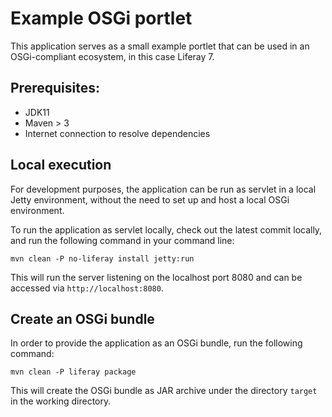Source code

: # Example OSGi portlet

This application serves as a small example portlet that can be used in
an OSGi-compliant ecosystem, in this case Liferay 7.

## Prerequisites:

- JDK11
- Maven > 3
- Internet connection to resolve dependencies


## Local execution

For development purposes, the application can be run as servlet in a
local Jetty environment, without the need to set up and host a local
OSGi environment.

To run the application as servlet locally, check out the latest commit
locally, and run the following command in your command line:

```
mvn clean -P no-liferay install jetty:run
```

This will run the server listening on the localhost port 8080 and can be
accessed via `http://localhost:8080`.

## Create an OSGi bundle

In order to provide the application as an OSGi bundle, run the following
command:

```
mvn clean -P liferay package
```

This will create the OSGi bundle as JAR archive under the directory
`target` in the working directory.
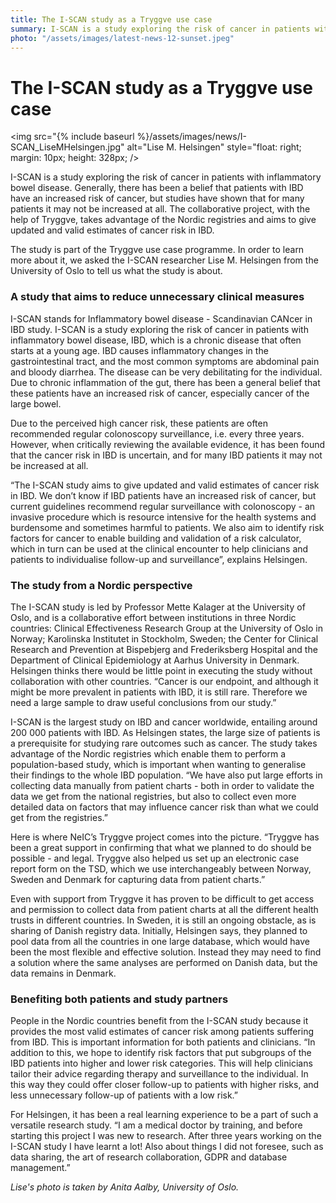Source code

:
 ```yaml
---
title: The I-SCAN study as a Tryggve use case
summary: I-SCAN is a study exploring the risk of cancer in patients with inflammatory bowel disease. There has been a belief that patients with IBD have an increased risk of cancer, but studies have shown that for many patients it may not be increased at all. The collaborative project, with the help of Tryggve, takes advantage of the Nordic registries and aims to give updated and valid estimates of cancer risk in IBD.
photo: "/assets/images/latest-news-12-sunset.jpeg"
---
```


The I-SCAN study as a Tryggve use case
===============================

<img src="{% include baseurl %}/assets/images/news/I-SCAN_LiseMHelsingen.jpg"
     alt="Lise M. Helsingen"
     style="float: right; margin: 10px; height: 328px; /><br>

I-SCAN is a study exploring the risk of cancer in patients with inflammatory bowel disease. Generally, there has been a belief that patients with IBD have an increased risk of cancer, but studies have shown that for many patients it may not be increased at all. The collaborative project, with the help of Tryggve, takes advantage of the Nordic registries and aims to give updated and valid estimates of cancer risk in IBD. 

The study is part of the Tryggve use case programme. In order to learn more about it, we asked the I-SCAN researcher Lise M. Helsingen from the University of Oslo to tell us what the study is about. 

### A study that aims to reduce unnecessary clinical measures

I-SCAN stands for Inflammatory bowel disease - Scandinavian CANcer in IBD study. I-SCAN is a study exploring the risk of cancer in patients with inflammatory bowel disease, IBD, which is a chronic disease that often starts at a young age. IBD causes inflammatory changes in the gastrointestinal tract, and the most common symptoms are abdominal pain and bloody diarrhea. The disease can be very debilitating for the individual. Due to chronic inflammation of the gut, there has been a general belief that these patients have an increased risk of cancer, especially cancer of the large bowel. 

Due to the perceived high cancer risk, these patients are often recommended regular colonoscopy surveillance, i.e. every three years. However, when critically reviewing the available evidence, it has been found that the cancer risk in IBD is uncertain, and for many IBD patients it may not be increased at all. 

“The I-SCAN study aims to give updated and valid estimates of cancer risk in IBD. We don’t know if IBD patients have an increased risk of cancer, but current guidelines recommend regular surveillance with colonoscopy - an invasive procedure which is resource intensive for the health systems and burdensome and sometimes harmful to patients. We also aim to identify risk factors for cancer to enable building and validation of a risk calculator, which in turn can be used at the clinical encounter to help clinicians and patients to individualise follow-up and surveillance”, explains Helsingen.

### The study from a Nordic perspective

The I-SCAN study is led by Professor Mette Kalager at the University of Oslo, and is a collaborative effort between institutions in three Nordic countries: Clinical Effectiveness Research Group at the University of Oslo in Norway; Karolinska Institutet in Stockholm, Sweden; the Center for Clinical Research and Prevention at Bispebjerg and Frederiksberg Hospital and the Department of Clinical Epidemiology at Aarhus University in Denmark. Helsingen thinks there would be little point in executing the study without collaboration with other countries. “Cancer is our endpoint, and although it might be more prevalent in patients with IBD, it is still rare. Therefore we need a large sample to draw useful conclusions from our study.”

I-SCAN is the largest study on IBD and cancer worldwide, entailing around 200 000 patients with IBD. As Helsingen states, the large size of patients is a prerequisite for studying rare outcomes such as cancer. The study takes advantage of the Nordic registries which enable them to perform a population-based study, which is important when wanting to generalise their findings to the whole IBD population. “We have also put large efforts in collecting data manually from patient charts - both in order to validate the data we get from the national registries, but also to collect even more detailed data on factors that may influence cancer risk than what we could get from the registries.”

Here is where NeIC’s Tryggve project comes into the picture. “Tryggve has been a great support in confirming that what we planned to do should be possible - and legal. Tryggve also helped us set up an electronic case report form on the TSD, which we use interchangeably between Norway, Sweden and Denmark for capturing data from patient charts.”

Even with support from Tryggve it has proven to be difficult to get access and permission to collect data from patient charts at all the different health trusts in different countries. In Sweden, it is still an ongoing obstacle, as is sharing of Danish registry data. Initially, Helsingen says, they planned to pool data from all the countries in one large database, which would have been the most flexible and effective solution. Instead they may need to find a solution where the same analyses are performed on Danish data, but the data remains in Denmark.

### Benefiting both patients and study partners

People in the Nordic countries benefit from the I-SCAN study because it provides the most valid estimates of cancer risk among patients suffering from IBD. This is important information for both patients and clinicians. “In addition to this, we hope to identify risk factors that put subgroups of the IBD patients into higher and lower risk categories. This will help clinicians tailor their advice regarding therapy and surveillance to the individual. In this way they could offer closer follow-up to patients with higher risks, and less unnecessary follow-up of patients with a low risk.”

For Helsingen, it has been a real learning experience to be a part of such a versatile research study. “I am a medical doctor by training, and before starting this project I was new to research. After three years working on the I-SCAN study I have learnt a lot! Also about things I did not foresee, such as data sharing, the art of research collaboration, GDPR and database management.”

*Lise's photo is taken by Anita Aalby, University of Oslo.*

*WHAT TO DO:* Without the pictures, write out the entire listing exactly.

*THE ANSWER:*
Source code

: # Example OSGi portlet

This application serves as a small example portlet that can be used in
an OSGi-compliant ecosystem, in this case Liferay 7.

## Prerequisites:

- JDK11
- Maven > 3
- Internet connection to resolve dependencies


## Local execution

For development purposes, the application can be run as servlet in a
local Jetty environment, without the need to set up and host a local
OSGi environment.

To run the application as servlet locally, check out the latest commit
locally, and run the following command in your command line:

```
mvn clean -P no-liferay install jetty:run
```

This will run the server listening on the localhost port 8080 and can be
accessed via `http://localhost:8080`.

## Create an OSGi bundle

In order to provide the application as an OSGi bundle, run the following
command:

```
mvn clean -P liferay package
```

This will create the OSGi bundle as JAR archive under the directory
`target` in the working directory.
Source code

:
 ```yaml
---
title: The I-SCAN study as a Tryggve use case
summary: I-SCAN is a study exploring the risk of cancer in patients with inflammatory bowel disease. There has been a belief that patients with IBD have an increased risk of cancer, but studies have shown that for many patients it may not be increased at all. The collaborative project, with the help of Tryggve, takes advantage of the Nordic registries and aims to give updated and valid estimates of cancer risk in IBD.
photo: "/assets/images/latest-news-12-sunset.jpeg"
---
```


The I-SCAN study as a Tryggve use case
===============================

<img src="{% include baseurl %}/assets/images/news/I-SCAN_LiseMHelsingen.jpg"
     alt="Lise M. Helsingen"
     style="float: right; margin: 10px; height: 328px; /><br>

I-SCAN is a study exploring the risk of cancer in patients with inflammatory bowel disease. Generally, there has been a belief that patients with IBD have an increased risk of cancer, but studies have shown that for many patients it may not be increased at all. The collaborative project, with the help of Tryggve, takes advantage of the Nordic registries and aims to give updated and valid estimates of cancer risk in IBD. 

The study is part of the Tryggve use case programme. In order to learn more about it, we asked the I-SCAN researcher Lise M. Helsingen from the University of Oslo to tell us what the study is about. 

### A study that aims to reduce unnecessary clinical measures

I-SCAN stands for Inflammatory bowel disease - Scandinavian CANcer in IBD study. I-SCAN is a study exploring the risk of cancer in patients with inflammatory bowel disease, IBD, which is a chronic disease that often starts at a young age. IBD causes inflammatory changes in the gastrointestinal tract, and the most common symptoms are abdominal pain and bloody diarrhea. The disease can be very debilitating for the individual. Due to chronic inflammation of the gut, there has been a general belief that these patients have an increased risk of cancer, especially cancer of the large bowel. 

Due to the perceived high cancer risk, these patients are often recommended regular colonoscopy surveillance, i.e. every three years. However, when critically reviewing the available evidence, it has been found that the cancer risk in IBD is uncertain, and for many IBD patients it may not be increased at all. 

“The I-SCAN study aims to give updated and valid estimates of cancer risk in IBD. We don’t know if IBD patients have an increased risk of cancer, but current guidelines recommend regular surveillance with colonoscopy - an invasive procedure which is resource intensive for the health systems and burdensome and sometimes harmful to patients. We also aim to identify risk factors for cancer to enable building and validation of a risk calculator, which in turn can be used at the clinical encounter to help clinicians and patients to individualise follow-up and surveillance”, explains Helsingen.

### The study from a Nordic perspective

The I-SCAN study is led by Professor Mette Kalager at the University of Oslo, and is a collaborative effort between institutions in three Nordic countries: Clinical Effectiveness Research Group at the University of Oslo in Norway; Karolinska Institutet in Stockholm, Sweden; the Center for Clinical Research and Prevention at Bispebjerg and Frederiksberg Hospital and the Department of Clinical Epidemiology at Aarhus University in Denmark. Helsingen thinks there would be little point in executing the study without collaboration with other countries. “Cancer is our endpoint, and although it might be more prevalent in patients with IBD, it is still rare. Therefore we need a large sample to draw useful conclusions from our study.”

I-SCAN is the largest study on IBD and cancer worldwide, entailing around 200 000 patients with IBD. As Helsingen states, the large size of patients is a prerequisite for studying rare outcomes such as cancer. The study takes advantage of the Nordic registries which enable them to perform a population-based study, which is important when wanting to generalise their findings to the whole IBD population. “We have also put large efforts in collecting data manually from patient charts - both in order to validate the data we get from the national registries, but also to collect even more detailed data on factors that may influence cancer risk than what we could get from the registries.”

Here is where NeIC’s Tryggve project comes into the picture. “Tryggve has been a great support in confirming that what we planned to do should be possible - and legal. Tryggve also helped us set up an electronic case report form on the TSD, which we use interchangeably between Norway, Sweden and Denmark for capturing data from patient charts.”

Even with support from Tryggve it has proven to be difficult to get access and permission to collect data from patient charts at all the different health trusts in different countries. In Sweden, it is still an ongoing obstacle, as is sharing of Danish registry data. Initially, Helsingen says, they planned to pool data from all the countries in one large database, which would have been the most flexible and effective solution. Instead they may need to find a solution where the same analyses are performed on Danish data, but the data remains in Denmark.

### Benefiting both patients and study partners

People in the Nordic countries benefit from the I-SCAN study because it provides the most valid estimates of cancer risk among patients suffering from IBD. This is important information for both patients and clinicians. “In addition to this, we hope to identify risk factors that put subgroups of the IBD patients into higher and lower risk categories. This will help clinicians tailor their advice regarding therapy and surveillance to the individual. In this way they could offer closer follow-up to patients with higher risks, and less unnecessary follow-up of patients with a low risk.”

For Helsingen, it has been a real learning experience to be a part of such a versatile research study. “I am a medical doctor by training, and before starting this project I was new to research. After three years working on the I-SCAN study I have learnt a lot! Also about things I did not foresee, such as data sharing, the art of research collaboration, GDPR and database management.”

*Lise's photo is taken by Anita Aalby, University of Oslo.*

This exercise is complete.